(Records contained in a dataset)
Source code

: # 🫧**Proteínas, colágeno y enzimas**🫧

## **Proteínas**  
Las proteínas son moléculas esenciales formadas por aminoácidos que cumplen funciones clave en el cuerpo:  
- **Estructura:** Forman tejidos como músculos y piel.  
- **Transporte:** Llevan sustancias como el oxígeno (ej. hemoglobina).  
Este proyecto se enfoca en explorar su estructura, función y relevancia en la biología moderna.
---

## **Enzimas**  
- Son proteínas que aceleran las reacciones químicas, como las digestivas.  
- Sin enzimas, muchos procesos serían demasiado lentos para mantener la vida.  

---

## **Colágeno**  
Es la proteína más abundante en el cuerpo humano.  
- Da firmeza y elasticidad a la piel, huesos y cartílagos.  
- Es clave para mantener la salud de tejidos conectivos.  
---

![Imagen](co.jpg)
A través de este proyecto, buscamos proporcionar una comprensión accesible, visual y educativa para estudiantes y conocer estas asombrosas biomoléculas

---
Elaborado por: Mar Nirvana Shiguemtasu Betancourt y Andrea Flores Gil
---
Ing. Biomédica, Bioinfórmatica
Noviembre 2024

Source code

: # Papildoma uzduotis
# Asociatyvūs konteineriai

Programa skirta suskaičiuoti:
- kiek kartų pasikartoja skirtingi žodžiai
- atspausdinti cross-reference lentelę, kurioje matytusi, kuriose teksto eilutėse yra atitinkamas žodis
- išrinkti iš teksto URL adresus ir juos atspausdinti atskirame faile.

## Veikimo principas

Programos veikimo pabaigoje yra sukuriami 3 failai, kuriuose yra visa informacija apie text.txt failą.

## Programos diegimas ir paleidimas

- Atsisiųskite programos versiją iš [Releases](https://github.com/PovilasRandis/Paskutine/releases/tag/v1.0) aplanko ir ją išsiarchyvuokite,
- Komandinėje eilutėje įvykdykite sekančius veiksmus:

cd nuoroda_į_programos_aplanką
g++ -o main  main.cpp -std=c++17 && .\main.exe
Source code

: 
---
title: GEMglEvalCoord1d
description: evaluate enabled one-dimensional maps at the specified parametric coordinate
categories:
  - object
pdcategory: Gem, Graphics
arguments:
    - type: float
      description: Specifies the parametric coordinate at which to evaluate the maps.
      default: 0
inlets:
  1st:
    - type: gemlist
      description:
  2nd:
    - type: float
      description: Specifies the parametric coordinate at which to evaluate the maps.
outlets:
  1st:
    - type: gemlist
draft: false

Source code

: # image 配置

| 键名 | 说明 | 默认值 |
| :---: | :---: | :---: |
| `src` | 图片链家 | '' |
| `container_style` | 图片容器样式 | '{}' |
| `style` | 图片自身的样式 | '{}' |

§ What is required: Send back all the records above word for word.

§ Problem solution:
Source code

: # 🫧**Proteínas, colágeno y enzimas**🫧

## **Proteínas**  
Las proteínas son moléculas esenciales formadas por aminoácidos que cumplen funciones clave en el cuerpo:  
- **Estructura:** Forman tejidos como músculos y piel.  
- **Transporte:** Llevan sustancias como el oxígeno (ej. hemoglobina).  
Este proyecto se enfoca en explorar su estructura, función y relevancia en la biología moderna.
---

## **Enzimas**  
- Son proteínas que aceleran las reacciones químicas, como las digestivas.  
- Sin enzimas, muchos procesos serían demasiado lentos para mantener la vida.  

---

## **Colágeno**  
Es la proteína más abundante en el cuerpo humano.  
- Da firmeza y elasticidad a la piel, huesos y cartílagos.  
- Es clave para mantener la salud de tejidos conectivos.  
---

![Imagen](co.jpg)
A través de este proyecto, buscamos proporcionar una comprensión accesible, visual y educativa para estudiantes y conocer estas asombrosas biomoléculas

---
Elaborado por: Mar Nirvana Shiguemtasu Betancourt y Andrea Flores Gil
---
Ing. Biomédica, Bioinfórmatica
Noviembre 2024

Source code

: # Papildoma uzduotis
# Asociatyvūs konteineriai

Programa skirta suskaičiuoti:
- kiek kartų pasikartoja skirtingi žodžiai
- atspausdinti cross-reference lentelę, kurioje matytusi, kuriose teksto eilutėse yra atitinkamas žodis
- išrinkti iš teksto URL adresus ir juos atspausdinti atskirame faile.

## Veikimo principas

Programos veikimo pabaigoje yra sukuriami 3 failai, kuriuose yra visa informacija apie text.txt failą.

## Programos diegimas ir paleidimas

- Atsisiųskite programos versiją iš [Releases](https://github.com/PovilasRandis/Paskutine/releases/tag/v1.0) aplanko ir ją išsiarchyvuokite,
- Komandinėje eilutėje įvykdykite sekančius veiksmus:

cd nuoroda_į_programos_aplanką
g++ -o main  main.cpp -std=c++17 && .\main.exe
Source code

: 
---
title: GEMglEvalCoord1d
description: evaluate enabled one-dimensional maps at the specified parametric coordinate
categories:
  - object
pdcategory: Gem, Graphics
arguments:
    - type: float
      description: Specifies the parametric coordinate at which to evaluate the maps.
      default: 0
inlets:
  1st:
    - type: gemlist
      description:
  2nd:
    - type: float
      description: Specifies the parametric coordinate at which to evaluate the maps.
outlets:
  1st:
    - type: gemlist
draft: false

Source code

: # image 配置

| 键名 | 说明 | 默认值 |
| :---: | :---: | :---: |
| `src` | 图片链家 | '' |
| `container_style` | 图片容器样式 | '{}' |
| `style` | 图片自身的样式 | '{}' |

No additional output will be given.